PROMPT —
Without further comment, state how many lines in the listing below contain the word "links".

══════

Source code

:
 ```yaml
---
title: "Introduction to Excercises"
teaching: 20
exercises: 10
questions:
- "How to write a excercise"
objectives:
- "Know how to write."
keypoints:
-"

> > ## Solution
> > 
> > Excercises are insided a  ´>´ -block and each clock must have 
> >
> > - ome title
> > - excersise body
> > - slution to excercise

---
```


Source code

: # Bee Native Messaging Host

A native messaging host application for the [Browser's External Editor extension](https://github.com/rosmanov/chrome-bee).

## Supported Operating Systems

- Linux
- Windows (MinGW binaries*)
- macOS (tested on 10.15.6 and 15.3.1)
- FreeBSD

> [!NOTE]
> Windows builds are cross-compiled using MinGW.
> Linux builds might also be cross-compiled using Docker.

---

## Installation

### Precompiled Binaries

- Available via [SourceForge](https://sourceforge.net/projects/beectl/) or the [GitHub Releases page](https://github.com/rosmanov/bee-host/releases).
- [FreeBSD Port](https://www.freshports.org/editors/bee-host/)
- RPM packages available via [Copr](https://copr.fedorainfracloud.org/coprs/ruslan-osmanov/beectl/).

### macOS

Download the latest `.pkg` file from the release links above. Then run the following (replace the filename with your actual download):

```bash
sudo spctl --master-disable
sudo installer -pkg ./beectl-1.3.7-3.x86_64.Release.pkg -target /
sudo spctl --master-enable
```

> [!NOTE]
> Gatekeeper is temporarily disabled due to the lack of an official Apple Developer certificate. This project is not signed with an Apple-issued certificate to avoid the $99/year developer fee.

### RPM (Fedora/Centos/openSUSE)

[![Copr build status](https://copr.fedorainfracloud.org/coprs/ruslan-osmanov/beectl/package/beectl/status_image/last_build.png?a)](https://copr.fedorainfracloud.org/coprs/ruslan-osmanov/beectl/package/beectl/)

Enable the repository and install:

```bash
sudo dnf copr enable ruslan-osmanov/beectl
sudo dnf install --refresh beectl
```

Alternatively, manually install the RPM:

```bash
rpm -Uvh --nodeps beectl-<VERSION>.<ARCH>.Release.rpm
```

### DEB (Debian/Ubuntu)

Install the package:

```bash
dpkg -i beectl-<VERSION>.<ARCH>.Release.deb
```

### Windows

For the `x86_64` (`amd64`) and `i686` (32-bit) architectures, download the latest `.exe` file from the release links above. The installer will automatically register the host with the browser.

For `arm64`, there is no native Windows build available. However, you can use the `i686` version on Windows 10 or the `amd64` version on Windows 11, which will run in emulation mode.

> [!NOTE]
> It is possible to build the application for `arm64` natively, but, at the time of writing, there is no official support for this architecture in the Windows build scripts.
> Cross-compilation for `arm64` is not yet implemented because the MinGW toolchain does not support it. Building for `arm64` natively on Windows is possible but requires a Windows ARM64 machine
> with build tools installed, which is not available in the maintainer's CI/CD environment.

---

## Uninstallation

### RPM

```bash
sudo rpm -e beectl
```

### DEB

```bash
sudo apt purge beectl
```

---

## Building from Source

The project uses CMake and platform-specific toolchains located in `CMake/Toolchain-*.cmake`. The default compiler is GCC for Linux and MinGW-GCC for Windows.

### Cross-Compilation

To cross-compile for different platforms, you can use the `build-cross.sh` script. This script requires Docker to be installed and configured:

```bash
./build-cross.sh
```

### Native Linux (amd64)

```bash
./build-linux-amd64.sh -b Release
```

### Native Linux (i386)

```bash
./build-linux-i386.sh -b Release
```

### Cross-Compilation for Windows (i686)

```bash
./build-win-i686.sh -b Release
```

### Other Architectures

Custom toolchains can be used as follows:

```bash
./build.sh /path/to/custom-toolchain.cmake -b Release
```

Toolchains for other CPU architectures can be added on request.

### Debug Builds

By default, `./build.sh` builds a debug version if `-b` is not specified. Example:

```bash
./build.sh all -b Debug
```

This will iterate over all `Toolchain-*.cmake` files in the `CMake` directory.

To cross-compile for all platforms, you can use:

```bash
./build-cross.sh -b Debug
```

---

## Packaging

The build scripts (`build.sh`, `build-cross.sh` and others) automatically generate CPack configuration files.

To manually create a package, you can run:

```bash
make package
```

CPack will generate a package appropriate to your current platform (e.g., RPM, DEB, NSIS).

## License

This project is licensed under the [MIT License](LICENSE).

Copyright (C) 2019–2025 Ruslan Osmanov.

══════

RESPONSE AREA —
2